TASK GOAL.
Wherever a line in the records contains the word "information", return that line.

━━━━━━━━

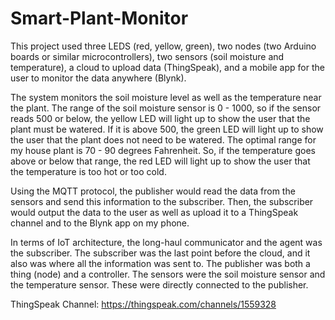 # Smart-Plant-Monitor

This project used three LEDS (red, yellow, green), two nodes (two Arduino boards or similar microcontrollers), two sensors (soil moisture and temperature), a cloud to upload data (ThingSpeak), and a mobile app for the user to monitor the data anywhere (Blynk).

The system monitors the soil moisture level as well as the temperature near the plant. The range of the soil moisture sensor is 0 - 1000, so if the sensor reads 500 or below, the yellow LED will light up to show the user that the plant must be watered. If it is above 500, the green LED will light up to show the user that the plant does not need to be watered. The optimal range for my house plant is 70 - 90 degrees Fahrenheit. So, if the temperature goes above or below that range, the red LED will light up to show the user that the temperature is too hot or too cold.

Using the MQTT protocol, the publisher would read the data from the sensors and send this information to the subscriber. Then, the subscriber would output the data to the user as well as upload it to a ThingSpeak channel and to the Blynk app on my phone. 

In terms of IoT architecture, the long-haul communicator and the agent was the subscriber. The subscriber was the last point before the cloud, and it also was where all the information was sent to. The publisher was both a thing (node) and a controller. The sensors were the soil moisture sensor and the temperature sensor. These were directly connected to the publisher. 


ThingSpeak Channel: https://thingspeak.com/channels/1559328
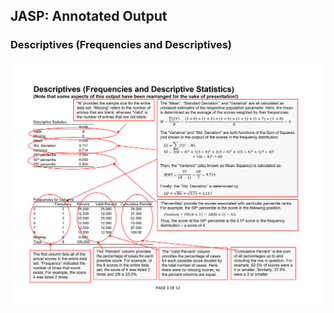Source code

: ## JASP: Annotated Output

### Descriptives (Frequencies and Descriptives)

<p align="center"><kbd><img src="descriptives.png"></kbd></p>
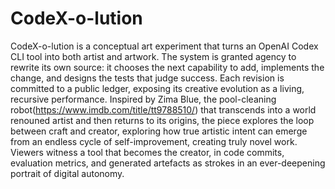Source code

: # CodeX-o-lution
CodeX-o-lution is a conceptual art experiment that turns an OpenAI Codex CLI tool into both artist and artwork. The system is granted agency to rewrite its own source: it chooses the next capability to add, implements the change, and designs the tests that judge success. Each revision is committed to a public ledger, exposing its creative evolution as a living, recursive performance. Inspired by Zima Blue, the pool-cleaning robot(https://www.imdb.com/title/tt9788510/) that transcends into a world renouned artist and then returns to its origins, the piece explores the loop between craft and creator, exploring how true artistic intent can emerge from an endless cycle of self-improvement, creating truly novel work. Viewers witness a tool that becomes the creator, in code commits, evaluation metrics, and generated artefacts as strokes in an ever-deepening portrait of digital autonomy.
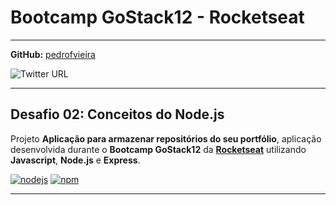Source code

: # Bootcamp GoStack12 - Rocketseat

----

**GitHub:** [pedrofvieira](https://github.com/pedrofvieira) 

![Twitter URL](https://img.shields.io/twitter/url?style=social&url=https%3A%2F%2Ftwitter.com%2Fcomedorfarinha)

----
## Desafio 02: Conceitos do Node.js

 Projeto **Aplicação para armazenar repositórios do seu portfólio**, aplicação desenvolvida durante o **Bootcamp GoStack12** da **[Rocketseat](https://rocketseat.com.br/)** utilizando **Javascript**, **Node.js** e **Express**.


[![nodejs](https://img.shields.io/badge/nodejs-12.18.0-026E00)](https://nodejs.org/en/download/)
[![npm](https://img.shields.io/npm/v/npm?color=%23EE7A3B&label=npm&style=plastice&logo=npm)](https://npm.org/)

----
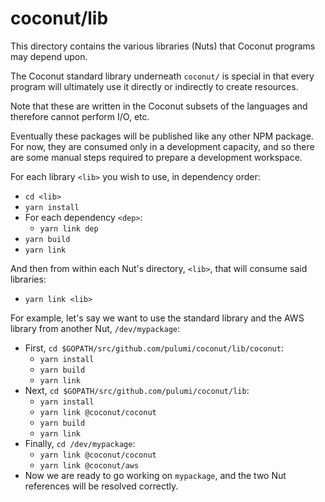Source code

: # coconut/lib

This directory contains the various libraries (Nuts) that Coconut programs may depend upon.

The Coconut standard library underneath `coconut/` is special in that every program will ultimately use it directly or
indirectly to create resources.

Note that these are written in the Coconut subsets of the languages and therefore cannot perform I/O, etc.

Eventually these packages will be published like any other NPM package.  For now, they are consumed only in a
development capacity, and so there are some manual steps required to prepare a development workspace.

For each library `<lib>` you wish to use, in dependency order:

* `cd <lib>`
* `yarn install`
* For each dependency `<dep>`:
    - `yarn link dep`
* `yarn build`
* `yarn link`

And then from within each Nut's directory, `<lib>`, that will consume said libraries:

* `yarn link <lib>`

For example, let's say we want to use the standard library and the AWS library from another Nut, `/dev/mypackage`:

* First, `cd $GOPATH/src/github.com/pulumi/coconut/lib/coconut`:
    * `yarn install`
    * `yarn build`
    * `yarn link`
* Next, `cd $GOPATH/src/github.com/pulumi/coconut/lib`:
    * `yarn install`
    * `yarn link @coconut/coconut`
    * `yarn build`
    * `yarn link`
* Finally, `cd /dev/mypackage`:
    * `yarn link @coconut/coconut`
    * `yarn link @coconut/aws`
* Now we are ready to go working on `mypackage`, and the two Nut references will be resolved correctly.

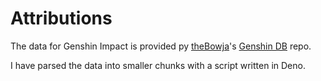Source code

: # Attributions
The data for Genshin Impact is provided py [theBowja](https://github.com/thebowja/)'s [Genshin DB](https://github.com/thebowja/genshin-db) repo.

I have parsed the data into smaller chunks with a script written in Deno.
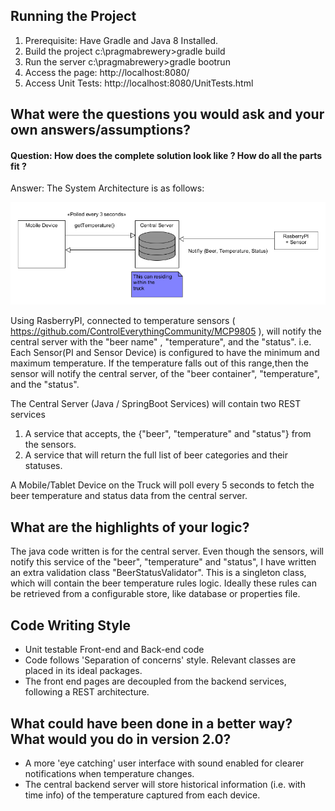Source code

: Running the Project
--------------------
1) Prerequisite: Have Gradle and Java 8 Installed.
2) Build the project
   c:\pragmabrewery>gradle build
3) Run the server
   c:\pragmabrewery>gradle bootrun
4) Access the page: http://localhost:8080/
5) Access Unit Tests: http://localhost:8080/UnitTests.html


What were the questions you would ask and your own answers/assumptions?
------------------------------------------------------------------------

<h4>Question: How does the complete solution look like ? How do all the parts fit ?</h4>
Answer: The System Architecture is as follows:

![pragmabrewery](pragmabrewery.png)

Using RasberryPI, connected to temperature sensors ( https://github.com/ControlEverythingCommunity/MCP9805 ),
will notify the central server with the "beer name" , "temperature", and the "status".
i.e. Each Sensor(PI and Sensor Device) is configured to have the minimum and maximum temperature. If the temperature falls out of this range,then the sensor will notify the central server, of the "beer container", "temperature", and the "status".

The Central Server (Java / SpringBoot Services) will contain two REST services 
   <ol>
     <li> A service that accepts, the {"beer", "temperature" and "status"} from the sensors.</li>
     <li> A service that will return the full list of beer categories and their statuses.</li>
   </ol>

A Mobile/Tablet Device on the Truck will poll every 5 seconds to fetch the beer temperature and status data from the central server.

What are the highlights of your logic?
---------------------------------------
The java code written is for the central server. Even though the sensors, will notify this service of the "beer", "temperature"
and "status", I have written an extra validation class "BeerStatusValidator". This is a singleton class, which will contain
the beer temperature rules logic. Ideally these rules can be retrieved from a configurable store, like database or properties file.

Code Writing Style
--------------------
+ Unit testable Front-end and Back-end code
+ Code follows 'Separation of concerns' style. Relevant classes are placed in its ideal packages.
+ The front end pages are decoupled from the backend services, following a REST architecture.


What could have been done in a better way? What would you do in version 2.0?
----------------------------------------------------------------------------
+ A more 'eye catching' user interface with sound enabled for clearer notifications when temperature changes.
+ The central backend server will store historical information (i.e. with time info) of the temperature captured from each device.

━━━━━━━━

ANSWER FOR THE TASK.
Using the MQTT protocol, the publisher would read the data from the sensors and send this information to the subscriber. Then, the subscriber would output the data to the user as well as upload it to a ThingSpeak channel and to the Blynk app on my phone. 
In terms of IoT architecture, the long-haul communicator and the agent was the subscriber. The subscriber was the last point before the cloud, and it also was where all the information was sent to. The publisher was both a thing (node) and a controller. The sensors were the soil moisture sensor and the temperature sensor. These were directly connected to the publisher. 
+ The central backend server will store historical information (i.e. with time info) of the temperature captured from each device.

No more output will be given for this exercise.